DATA TO EXAMINE -
_ _ _ _ _ _ _

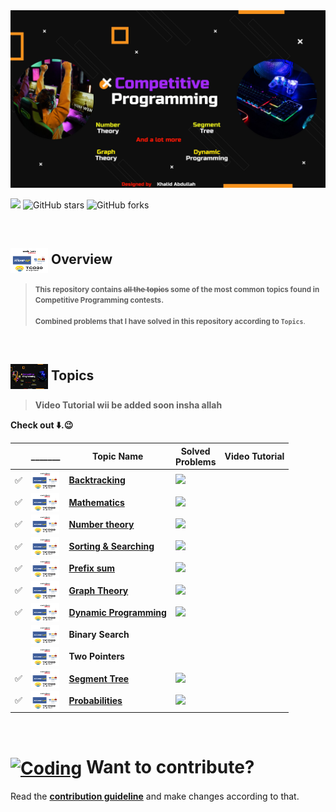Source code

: <img alt="Coding" src="assets/cp banner.jpeg">

![](https://img.shields.io/badge/Competitive-%20Programming-%23E60023.svg)
![GitHub stars](https://img.shields.io/github/stars/khalid586/Competitive-programming-Topics) 
![GitHub forks](https://img.shields.io/github/forks/khalid586/Competitive-programming-Topics) 

<br>

## <img align = "center" src = "assets/mix.png"  width = "60px" height = "40px"> Overview

><small>**This repository contains <del>all the topics</del> some of the most common topics found in Competitive Programming contests.<br><br>
Combined problems that I have solved in this repository according to `Topics`**.</small>

<br>


## <img src = "assets/cp banner.jpeg" align = "center" width = "60px" height = "40px"> Topics

> **Video Tutorial wii be added soon insha allah**

**Check out ⬇️.😉**

| |_______|Topic Name|Solved<br>Problems|Video Tutorial|
|-|-------|----------|------------------|--------|
|✅| <img src = "assets/mix.png" align = "center" width = "45px" height = "30px"> |[**Backtracking**](https://github.com/khalid586/Competitive-programming-Topics/tree/main/Backtracking)| ![](https://img.shields.io/badge/01-%23E60023.svg?style=flat) |  |
|✅| <img src = "assets/mix.png" align = "center" width = "45px" height = "30px"> |[**Mathematics**](https://github.com/khalid586/Competitive-programming-Topics/tree/main/Mathematics)| ![](https://img.shields.io/badge/10-%23E60023.svg?style=flat)|  |
|✅| <img src = "assets/mix.png" align = "center" width = "45px" height = "30px"> |[**Number theory**](https://github.com/khalid586/Competitive-programming-Topics/tree/main/Number%20Theory)| ![](https://img.shields.io/badge/20-%23E60023.svg?style=flat)|  |
|✅| <img src = "assets/mix.png" align = "center" width = "45px" height = "30px"> |[**Sorting & Searching**](https://github.com/khalid586/Competitive-programming-Topics/tree/main/Sorting%20and%20Searching)| ![](https://img.shields.io/badge/10-%23E60023.svg?style=flat)|  |
|✅| <img src = "assets/mix.png" align = "center" width = "45px" height = "30px"> |[**Prefix sum**](https://github.com/khalid586/Competitive-programming-Topics/tree/main/Prefix%20sum)|![](https://img.shields.io/badge/01-%23E60023.svg?style=flat)|  |
|✅| <img src = "assets/mix.png" align = "center" width = "45px" height = "30px"> |[**Graph Theory**](https://github.com/khalid586/Competitive-programming-Topics/tree/main/Graph%20theory)|  ![](https://img.shields.io/badge/28-%23E60023.svg?style=flat)| |
|✅| <img src = "assets/mix.png" align = "center" width = "45px" height = "30px"> |[**Dynamic Programming**](https://github.com/khalid586/Competitive-programming-Topics/tree/main/Dynamic%20programming)| ![](https://img.shields.io/badge/08-%23E60023.svg?style=flat)|   |
|| <img src = "assets/mix.png" align = "center" width = "45px" height = "30px"> |**Binary Search**| |  |
|| <img src = "assets/mix.png" align = "center" width = "45px" height = "30px"> |**Two Pointers**| |  |
|✅| <img src = "assets/mix.png" align = "center" width = "45px" height = "30px"> |[**Segment Tree**](https://github.com/khalid586/Competitive-programming-Topics/tree/main/Segment%20tree)| ![](https://img.shields.io/badge/04-%23E60023.svg?style=flat) |   |
|✅| <img src = "assets/mix.png" align = "center" width = "45px" height = "30px"> |[**Probabilities**](https://github.com/khalid586/Competitive-programming-Topics/tree/main/Probabilities)| ![](https://img.shields.io/badge/01-%23E60023.svg?style=flat)|  |


<br>


# [<img align = "center" alt="Coding" width="45px" src="https://cdn.dribbble.com/users/1138721/screenshots/10809828/media/478d32b2e65c8c3194b7f2154e179231.gif">]() Want to contribute?
Read the [**contribution guideline**](https://github.com/khalid586/Competitive-programming-Topics/blob/main/contribution.md) and make changes according to that.

<!-- check commit
    trial commit 
-->
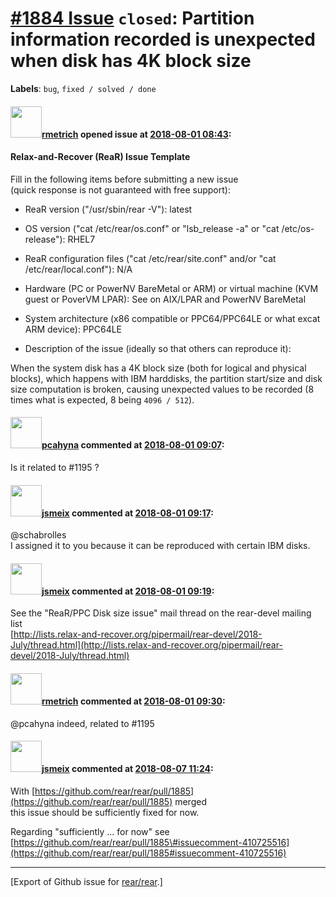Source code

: [\#1884 Issue](https://github.com/rear/rear/issues/1884) `closed`: Partition information recorded is unexpected when disk has 4K block size
===========================================================================================================================================

**Labels**: `bug`, `fixed / solved / done`

#### <img src="https://avatars.githubusercontent.com/u/1163635?u=36b5e32e1dd55f1ce77cad431a5683fce40a7934&v=4" width="50">[rmetrich](https://github.com/rmetrich) opened issue at [2018-08-01 08:43](https://github.com/rear/rear/issues/1884):

#### Relax-and-Recover (ReaR) Issue Template

Fill in the following items before submitting a new issue  
(quick response is not guaranteed with free support):

-   ReaR version ("/usr/sbin/rear -V"): latest

-   OS version ("cat /etc/rear/os.conf" or "lsb\_release -a" or "cat
    /etc/os-release"): RHEL7

-   ReaR configuration files ("cat /etc/rear/site.conf" and/or "cat
    /etc/rear/local.conf"): N/A

-   Hardware (PC or PowerNV BareMetal or ARM) or virtual machine (KVM
    guest or PoverVM LPAR): See on AIX/LPAR and PowerNV BareMetal

-   System architecture (x86 compatible or PPC64/PPC64LE or what excat
    ARM device): PPC64LE

-   Description of the issue (ideally so that others can reproduce it):

When the system disk has a 4K block size (both for logical and physical
blocks), which happens with IBM harddisks, the partition start/size and
disk size computation is broken, causing unexpected values to be
recorded (8 times what is expected, 8 being `4096 / 512`).

#### <img src="https://avatars.githubusercontent.com/u/26300485?u=9105d243bc9f7ade463a3e52e8dd13fa67837158&v=4" width="50">[pcahyna](https://github.com/pcahyna) commented at [2018-08-01 09:07](https://github.com/rear/rear/issues/1884#issuecomment-409506627):

Is it related to \#1195 ?

#### <img src="https://avatars.githubusercontent.com/u/1788608?u=925fc54e2ce01551392622446ece427f51e2f0ce&v=4" width="50">[jsmeix](https://github.com/jsmeix) commented at [2018-08-01 09:17](https://github.com/rear/rear/issues/1884#issuecomment-409509701):

@schabrolles  
I assigned it to you because it can be reproduced with certain IBM
disks.

#### <img src="https://avatars.githubusercontent.com/u/1788608?u=925fc54e2ce01551392622446ece427f51e2f0ce&v=4" width="50">[jsmeix](https://github.com/jsmeix) commented at [2018-08-01 09:19](https://github.com/rear/rear/issues/1884#issuecomment-409510395):

See the "ReaR/PPC Disk size issue" mail thread on the rear-devel mailing
list  
[http://lists.relax-and-recover.org/pipermail/rear-devel/2018-July/thread.html](http://lists.relax-and-recover.org/pipermail/rear-devel/2018-July/thread.html)

#### <img src="https://avatars.githubusercontent.com/u/1163635?u=36b5e32e1dd55f1ce77cad431a5683fce40a7934&v=4" width="50">[rmetrich](https://github.com/rmetrich) commented at [2018-08-01 09:30](https://github.com/rear/rear/issues/1884#issuecomment-409513450):

@pcahyna indeed, related to \#1195

#### <img src="https://avatars.githubusercontent.com/u/1788608?u=925fc54e2ce01551392622446ece427f51e2f0ce&v=4" width="50">[jsmeix](https://github.com/jsmeix) commented at [2018-08-07 11:24](https://github.com/rear/rear/issues/1884#issuecomment-411023719):

With
[https://github.com/rear/rear/pull/1885](https://github.com/rear/rear/pull/1885)
merged  
this issue should be sufficiently fixed for now.

Regarding "sufficiently ... for now" see  
[https://github.com/rear/rear/pull/1885\#issuecomment-410725516](https://github.com/rear/rear/pull/1885#issuecomment-410725516)

------------------------------------------------------------------------

\[Export of Github issue for
[rear/rear](https://github.com/rear/rear).\]
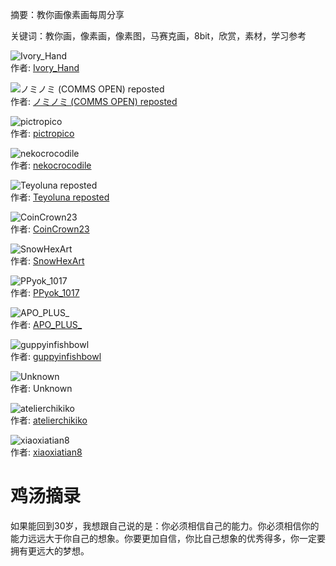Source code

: 摘要：教你画像素画每周分享  

关键词：教你画，像素画，像素图，马赛克画，8bit，欣赏，素材，学习参考  

![Ivory_Hand](https://pbs.twimg.com/media/GtTdKdybUAA9F1U?format=png&name=900x900)  
作者: [Ivory_Hand](https://x.com/Ivory_Hand)  

![ノミノミ (COMMS OPEN) reposted](https://pbs.twimg.com/media/GtLhHWaWcAAQ6nz?format=png&name=900x900)  
作者: [ノミノミ (COMMS OPEN) reposted](https://x.com/FleaDoodles)  

![pictropico](https://pbs.twimg.com/media/GtT-brHbMAYTRWr?format=jpg&name=900x900)  
作者: [pictropico](https://x.com/pictropico)  

![nekocrocodile](https://pbs.twimg.com/media/GtV59UIWsAAA39w?format=png&name=medium)  
作者: [nekocrocodile](https://x.com/nekocrocodile)  

![Teyoluna reposted](https://pbs.twimg.com/media/GtLAVn9bMAwFz_Y?format=png&name=medium)  
作者: [Teyoluna reposted](https://x.com/teyoluna)  

![CoinCrown23](https://pbs.twimg.com/media/GtVa4u8WAAA19jn?format=jpg&name=medium)  
作者: [CoinCrown23](https://x.com/CoinCrown23)  

![SnowHexArt](https://pbs.twimg.com/media/GtTTt5HWAAA8p8s?format=png&name=medium)  
作者: [SnowHexArt](https://x.com/SnowHexArt)  

![PPyok_1017](https://pbs.twimg.com/media/GtWIC5ObMAIvfsg?format=png&name=medium)  
作者: [PPyok_1017](https://x.com/PPyok_1017)  

![APO_PLUS_](https://pbs.twimg.com/media/GtRL4YgbMAEPSs9?format=png&name=medium)  
作者: [APO_PLUS_](https://x.com/APO_PLUS_)  

![guppyinfishbowl](https://pbs.twimg.com/media/GtPKiVLasAE_-Zs?format=jpg&name=medium)  
作者: [guppyinfishbowl](https://x.com/guppyinfishbowl)  

![Unknown](https://pbs.twimg.com/media/GtVwgyPW0AAOWes?format=png&name=medium)  
作者: Unknown  

![atelierchikiko](https://pbs.twimg.com/media/GtPojr0bAAAbSvv?format=jpg&name=medium)  
作者: [atelierchikiko](https://x.com/atelierchikiko)  

![xiaoxiatian8](https://pbs.twimg.com/media/GtM0jQtbgAApaJG?format=jpg&name=medium)  
作者: [xiaoxiatian8](https://x.com/xiaoxiatian8)  

# 鸡汤摘录  

如果能回到30岁，我想跟自己说的是：你必须相信自己的能力。你必须相信你的能力远远大于你自己的想象。你要更加自信，你比自己想象的优秀得多，你一定要拥有更远大的梦想。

_ _ _ _ _ _ _

DESCRIPTION OF THE TASK - If a line in the material above holds the word "PowerNV", count it, then give the total as a bare number.

YOUR SOLUTION - 2